Still more firsts were claimed by “WKPT, Tri-Cities ABC.” The station was the first to transmit its TV audio in stereo, and the first to offer its audience a separate audio program (SAP) under its main channel. It was years later in digital television, that WKPT-TV recorded yet another first. “We were the first digital TV station in Tennessee,” DeVault says. “It allowed us to multicast several different TV streams or programs all at the same time. As a result, you now had Channel 19-dot-1, 19-dot-2, dot-3 and so on. We had already signed on another analog channel, WAPK-TV, which gave us a lot of flexibility.

But ironically, it would be digital television that would deal WKPT-TV its most severe setback in 2016.

It would cost the station the network it fought so hard to bring to Kingsport.

“ABC executives had already indicated that they wanted to affiliate with group-owned TV stations because it was easier for the network to negotiate the fees it receives from cable and satellite companies,” DeVault says. “Holston Valley Broadcasting was just a little company in a small TV market.. we did not have the clout the bigger station owners had. At the time, we had the best attorney in the country (the lead counsel for the ABC-TV Affiliates Association), negotiating our case with the network for us. We followed his advice to the letter. When it seemed we were making progress, at one critical point ABC abruptly told us they’d decided to explore their other options. When I heard that, my heart sank. I knew the end of ABC on Channel 19 was near. That was a bad day in my life.”

Within a few days, the Times-News headline told the Tri-Cities world: “WKPT’s Affiliation with ABC coming to an end.” At the same time in a separate news release, Media General, then-owner of WJHL announced that ABC would be coming to its Channel 11-dot-2 digital channel and be rebranded as “ABC Tri-Cities.”

At a somber staff meeting at WKPT that day, “I basically broke down, telling a wonderful staff that without the network revenue, we would have to shut down the television news department,” DeVault recalls.

“Some people thought that we had sold the station to WJHL,” DeVault says. “The loss of ABC to the community was the loss of local news on Channel 19.”


After WKPT-TV announced the addition of MeTV to two of its digital subchannels, audience reaction to the network’s 50’s, 60’s and 70’s nostalgia shows was very positive. “MeTV is the best thing going in these parts with over the air broadcast,” commented one viewer. Another wrote “I like MeTV much better than the ABC lineup.”

“The question is, will WKPT-TV realize that they can improve their viewing audience by taking on MeTV?” asked another.

That one thoughtful question might be the key to success, DeVault figured.

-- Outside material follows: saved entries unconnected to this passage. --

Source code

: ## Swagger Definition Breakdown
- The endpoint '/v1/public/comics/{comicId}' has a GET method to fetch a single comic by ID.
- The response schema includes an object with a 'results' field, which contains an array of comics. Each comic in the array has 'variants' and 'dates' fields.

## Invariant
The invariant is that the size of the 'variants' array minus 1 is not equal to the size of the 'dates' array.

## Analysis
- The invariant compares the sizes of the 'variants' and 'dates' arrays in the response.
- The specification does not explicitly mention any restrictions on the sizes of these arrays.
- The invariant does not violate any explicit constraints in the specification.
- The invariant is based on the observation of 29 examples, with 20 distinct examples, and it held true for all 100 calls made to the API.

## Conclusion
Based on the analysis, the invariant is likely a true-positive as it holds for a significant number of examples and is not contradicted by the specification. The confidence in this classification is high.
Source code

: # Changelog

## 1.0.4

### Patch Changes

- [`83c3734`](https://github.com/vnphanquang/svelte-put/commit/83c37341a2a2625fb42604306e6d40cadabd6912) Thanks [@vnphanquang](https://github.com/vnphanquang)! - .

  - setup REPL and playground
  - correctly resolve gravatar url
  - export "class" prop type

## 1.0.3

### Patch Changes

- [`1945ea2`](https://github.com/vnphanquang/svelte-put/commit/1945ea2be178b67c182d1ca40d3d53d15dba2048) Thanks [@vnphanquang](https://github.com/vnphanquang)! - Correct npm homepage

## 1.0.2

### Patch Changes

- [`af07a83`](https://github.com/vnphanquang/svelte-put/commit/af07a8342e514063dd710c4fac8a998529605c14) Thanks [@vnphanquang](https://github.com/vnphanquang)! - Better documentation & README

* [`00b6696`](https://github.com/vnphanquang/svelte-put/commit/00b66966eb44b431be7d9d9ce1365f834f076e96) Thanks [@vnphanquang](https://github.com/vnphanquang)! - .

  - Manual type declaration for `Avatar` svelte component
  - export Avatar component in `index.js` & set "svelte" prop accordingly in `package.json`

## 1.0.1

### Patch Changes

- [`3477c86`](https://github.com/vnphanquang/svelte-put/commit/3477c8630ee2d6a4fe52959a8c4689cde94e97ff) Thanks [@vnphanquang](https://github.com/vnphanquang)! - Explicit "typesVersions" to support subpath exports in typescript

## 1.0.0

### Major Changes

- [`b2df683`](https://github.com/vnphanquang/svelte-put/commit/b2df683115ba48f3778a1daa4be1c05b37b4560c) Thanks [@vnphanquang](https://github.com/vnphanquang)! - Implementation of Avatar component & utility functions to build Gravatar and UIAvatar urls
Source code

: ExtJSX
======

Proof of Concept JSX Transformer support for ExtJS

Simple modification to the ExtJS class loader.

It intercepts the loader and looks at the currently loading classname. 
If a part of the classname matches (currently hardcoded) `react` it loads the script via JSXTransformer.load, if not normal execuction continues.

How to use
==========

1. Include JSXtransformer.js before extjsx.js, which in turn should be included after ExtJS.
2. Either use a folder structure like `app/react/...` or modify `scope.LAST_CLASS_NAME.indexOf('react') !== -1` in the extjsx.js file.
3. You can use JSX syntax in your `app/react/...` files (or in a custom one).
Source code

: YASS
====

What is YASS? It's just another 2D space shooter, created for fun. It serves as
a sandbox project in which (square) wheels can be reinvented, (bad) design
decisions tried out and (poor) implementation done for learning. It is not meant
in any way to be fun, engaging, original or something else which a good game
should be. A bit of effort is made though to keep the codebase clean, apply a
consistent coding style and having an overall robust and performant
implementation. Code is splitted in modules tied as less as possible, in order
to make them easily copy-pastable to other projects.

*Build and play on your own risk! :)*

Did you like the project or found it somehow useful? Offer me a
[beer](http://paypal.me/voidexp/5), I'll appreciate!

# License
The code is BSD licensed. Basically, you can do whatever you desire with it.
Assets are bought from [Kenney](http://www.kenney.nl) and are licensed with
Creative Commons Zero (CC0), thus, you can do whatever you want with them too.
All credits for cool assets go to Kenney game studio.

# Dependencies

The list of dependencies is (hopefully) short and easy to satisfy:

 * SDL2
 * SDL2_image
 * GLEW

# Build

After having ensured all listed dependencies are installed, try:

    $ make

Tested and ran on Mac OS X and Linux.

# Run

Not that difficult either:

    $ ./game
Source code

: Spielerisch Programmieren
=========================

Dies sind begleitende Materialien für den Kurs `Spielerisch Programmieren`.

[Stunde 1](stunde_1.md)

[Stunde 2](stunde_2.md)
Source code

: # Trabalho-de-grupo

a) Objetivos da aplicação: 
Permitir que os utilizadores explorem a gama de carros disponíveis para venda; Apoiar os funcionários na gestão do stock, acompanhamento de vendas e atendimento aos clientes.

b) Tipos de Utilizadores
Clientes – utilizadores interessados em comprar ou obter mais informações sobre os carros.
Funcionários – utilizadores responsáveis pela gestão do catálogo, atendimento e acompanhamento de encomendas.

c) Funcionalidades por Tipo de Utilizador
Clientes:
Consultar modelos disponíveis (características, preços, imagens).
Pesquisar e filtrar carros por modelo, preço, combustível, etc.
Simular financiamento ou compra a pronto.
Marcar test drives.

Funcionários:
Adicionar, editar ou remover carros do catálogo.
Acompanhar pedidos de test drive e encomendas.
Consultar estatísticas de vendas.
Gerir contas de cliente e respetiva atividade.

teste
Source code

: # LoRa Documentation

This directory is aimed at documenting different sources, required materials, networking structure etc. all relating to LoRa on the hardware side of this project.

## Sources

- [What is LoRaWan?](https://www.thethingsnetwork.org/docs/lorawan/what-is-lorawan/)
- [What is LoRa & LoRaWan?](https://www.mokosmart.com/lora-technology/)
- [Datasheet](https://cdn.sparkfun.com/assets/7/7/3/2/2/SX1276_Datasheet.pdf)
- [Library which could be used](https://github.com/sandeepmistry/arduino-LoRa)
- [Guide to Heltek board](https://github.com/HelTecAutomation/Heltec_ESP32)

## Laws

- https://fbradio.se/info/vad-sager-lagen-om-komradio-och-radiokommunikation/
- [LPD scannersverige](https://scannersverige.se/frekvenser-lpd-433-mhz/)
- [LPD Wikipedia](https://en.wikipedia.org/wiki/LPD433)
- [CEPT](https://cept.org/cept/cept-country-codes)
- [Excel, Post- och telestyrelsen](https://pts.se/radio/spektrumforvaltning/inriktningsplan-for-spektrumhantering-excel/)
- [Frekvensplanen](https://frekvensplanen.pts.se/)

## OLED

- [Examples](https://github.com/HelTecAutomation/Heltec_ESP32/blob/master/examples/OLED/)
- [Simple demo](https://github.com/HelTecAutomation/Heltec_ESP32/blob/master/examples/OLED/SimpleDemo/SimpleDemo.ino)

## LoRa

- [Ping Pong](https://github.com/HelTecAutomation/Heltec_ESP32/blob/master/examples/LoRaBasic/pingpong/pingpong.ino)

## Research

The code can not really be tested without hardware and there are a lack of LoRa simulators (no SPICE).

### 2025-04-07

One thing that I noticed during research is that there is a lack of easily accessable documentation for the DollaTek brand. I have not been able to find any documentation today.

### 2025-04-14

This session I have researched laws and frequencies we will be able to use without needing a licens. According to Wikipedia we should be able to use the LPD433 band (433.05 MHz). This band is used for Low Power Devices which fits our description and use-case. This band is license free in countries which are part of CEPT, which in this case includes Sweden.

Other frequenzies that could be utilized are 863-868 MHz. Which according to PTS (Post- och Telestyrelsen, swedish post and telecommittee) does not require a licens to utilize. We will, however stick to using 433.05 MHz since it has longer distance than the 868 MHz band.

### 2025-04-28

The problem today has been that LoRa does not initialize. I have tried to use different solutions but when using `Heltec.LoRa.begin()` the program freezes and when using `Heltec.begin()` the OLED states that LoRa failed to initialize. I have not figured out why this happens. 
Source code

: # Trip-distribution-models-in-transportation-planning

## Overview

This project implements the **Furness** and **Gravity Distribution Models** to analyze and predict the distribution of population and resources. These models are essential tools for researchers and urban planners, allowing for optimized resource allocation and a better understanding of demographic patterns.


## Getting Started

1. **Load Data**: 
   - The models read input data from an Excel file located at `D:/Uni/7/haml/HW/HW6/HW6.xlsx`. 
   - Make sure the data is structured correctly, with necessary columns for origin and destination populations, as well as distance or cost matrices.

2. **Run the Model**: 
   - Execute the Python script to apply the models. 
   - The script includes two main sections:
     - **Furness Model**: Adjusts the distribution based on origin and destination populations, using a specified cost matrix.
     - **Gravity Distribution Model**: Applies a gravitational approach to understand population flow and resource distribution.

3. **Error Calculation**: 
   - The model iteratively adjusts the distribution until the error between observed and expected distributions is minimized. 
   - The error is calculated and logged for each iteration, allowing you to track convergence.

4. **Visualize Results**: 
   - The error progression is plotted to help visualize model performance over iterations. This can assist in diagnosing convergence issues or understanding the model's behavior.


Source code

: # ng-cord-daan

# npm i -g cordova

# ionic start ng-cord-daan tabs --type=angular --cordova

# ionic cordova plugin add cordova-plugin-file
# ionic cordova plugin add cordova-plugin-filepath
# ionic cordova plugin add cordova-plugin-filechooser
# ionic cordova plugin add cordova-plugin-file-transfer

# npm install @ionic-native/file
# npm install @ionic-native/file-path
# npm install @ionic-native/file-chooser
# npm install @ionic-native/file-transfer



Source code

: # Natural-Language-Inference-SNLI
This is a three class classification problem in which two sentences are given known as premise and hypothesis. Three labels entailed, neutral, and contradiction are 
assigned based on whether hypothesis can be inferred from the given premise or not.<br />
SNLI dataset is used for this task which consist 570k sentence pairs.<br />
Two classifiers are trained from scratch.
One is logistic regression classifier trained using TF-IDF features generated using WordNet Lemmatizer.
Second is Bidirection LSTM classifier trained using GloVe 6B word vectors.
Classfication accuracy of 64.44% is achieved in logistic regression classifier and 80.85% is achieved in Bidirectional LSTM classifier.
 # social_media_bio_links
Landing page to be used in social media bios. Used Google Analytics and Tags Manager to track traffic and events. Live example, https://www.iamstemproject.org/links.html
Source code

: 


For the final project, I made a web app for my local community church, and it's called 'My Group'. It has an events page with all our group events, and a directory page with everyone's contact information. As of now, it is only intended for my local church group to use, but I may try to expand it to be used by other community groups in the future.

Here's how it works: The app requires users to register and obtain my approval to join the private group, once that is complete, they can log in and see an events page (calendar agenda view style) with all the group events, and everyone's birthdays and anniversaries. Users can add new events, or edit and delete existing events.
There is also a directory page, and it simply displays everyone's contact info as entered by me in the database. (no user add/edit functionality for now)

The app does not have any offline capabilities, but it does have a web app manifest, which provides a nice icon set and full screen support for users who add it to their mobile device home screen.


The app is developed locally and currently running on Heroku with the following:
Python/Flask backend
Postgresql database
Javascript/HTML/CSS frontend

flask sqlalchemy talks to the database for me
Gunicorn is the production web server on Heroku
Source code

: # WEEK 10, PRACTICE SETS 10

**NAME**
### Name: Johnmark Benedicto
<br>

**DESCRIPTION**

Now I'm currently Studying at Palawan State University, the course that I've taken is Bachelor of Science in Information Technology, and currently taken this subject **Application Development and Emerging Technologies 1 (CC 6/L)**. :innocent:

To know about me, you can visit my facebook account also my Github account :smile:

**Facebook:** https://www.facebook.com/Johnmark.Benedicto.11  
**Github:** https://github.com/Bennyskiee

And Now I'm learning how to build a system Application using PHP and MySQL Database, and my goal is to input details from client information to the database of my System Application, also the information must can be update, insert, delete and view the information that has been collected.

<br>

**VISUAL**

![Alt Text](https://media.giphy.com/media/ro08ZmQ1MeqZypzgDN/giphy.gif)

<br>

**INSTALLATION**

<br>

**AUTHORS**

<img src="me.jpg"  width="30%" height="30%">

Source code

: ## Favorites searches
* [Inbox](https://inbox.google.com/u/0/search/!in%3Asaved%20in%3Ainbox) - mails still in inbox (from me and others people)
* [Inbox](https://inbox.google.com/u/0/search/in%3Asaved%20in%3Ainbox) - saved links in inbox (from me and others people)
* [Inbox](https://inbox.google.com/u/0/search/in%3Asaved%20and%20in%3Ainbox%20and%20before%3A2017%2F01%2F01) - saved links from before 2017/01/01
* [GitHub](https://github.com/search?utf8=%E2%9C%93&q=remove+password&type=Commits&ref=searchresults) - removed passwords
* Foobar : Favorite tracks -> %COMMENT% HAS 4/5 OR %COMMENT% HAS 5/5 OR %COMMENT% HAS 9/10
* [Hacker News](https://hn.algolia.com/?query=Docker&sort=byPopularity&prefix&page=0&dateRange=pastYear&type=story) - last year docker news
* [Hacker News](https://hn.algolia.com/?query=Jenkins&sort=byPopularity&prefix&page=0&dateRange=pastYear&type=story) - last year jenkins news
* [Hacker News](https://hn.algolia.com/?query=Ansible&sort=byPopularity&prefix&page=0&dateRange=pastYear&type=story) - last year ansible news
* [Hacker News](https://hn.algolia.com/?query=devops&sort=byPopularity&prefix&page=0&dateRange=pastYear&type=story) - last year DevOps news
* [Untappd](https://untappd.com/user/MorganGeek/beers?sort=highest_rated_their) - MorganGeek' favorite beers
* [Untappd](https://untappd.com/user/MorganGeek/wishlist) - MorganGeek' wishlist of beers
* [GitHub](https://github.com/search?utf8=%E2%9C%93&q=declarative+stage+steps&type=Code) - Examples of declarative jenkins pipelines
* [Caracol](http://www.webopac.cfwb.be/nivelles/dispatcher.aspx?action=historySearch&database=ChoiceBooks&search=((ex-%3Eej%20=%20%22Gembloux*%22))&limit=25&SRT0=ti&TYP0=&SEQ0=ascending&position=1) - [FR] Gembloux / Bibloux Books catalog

“We positioned MeTV to headline a list of nostalgia-based programming on the WKPT-TV and WAPK-TV stations,” he says. “We already had COZI-TV on one video stream, LAFF-TV on one, Grit TV and its westerns on another, Heros and Icons on still another, Escape on yet another, Bounce on one, and now the big prize MeTV would be a stream on each of its two TV stations. It seems that people like family-oriented, wholesome shows on the networks that the entire family can watch.”

And then, good news.

“Early on, we received ratings information from the MeTV network showing that on average, MeTV in the Tri-Cities on Channel 19-dot-2 and Channel 36-dot-1 beat out ABC on the other channel during most of the day,” DeVault reveals. “WKPT-TV was also the number one ‘audience share’ affiliate in the entire country for MeTV in primetime, and number seven overall, 24-7. It’s been very good for the station so far. There is definitely an audience for nostalgia programming, and a silver lining for WKPT-TV in bouncing back.”

“WKPT-TV is, and always will be Kingsport’s hometown television station,” says Steve Howard. “It’s amazing how they found a way to survive.”

Even now, there are no hard feelings from WKPT-TV towards ABC or WJHL.

“The network made a business decision,” DeVault says, now retired as Channel 19’s president and general manager following a half-century-plus career there. “They looked at their options in the Tri-Cities and we looked at our options once they decided what they wanted to do. Meanwhile, we were, and still are, friends with everybody at WJHL. It was uncharted waters on a new horizon for both stations, but we set our sails and years later, we are still afloat as a company representing the good of Kingsport.”

“50 years later, I’m happy to report that all is well at Holston Valley Broadcasting and WKPT-TV.”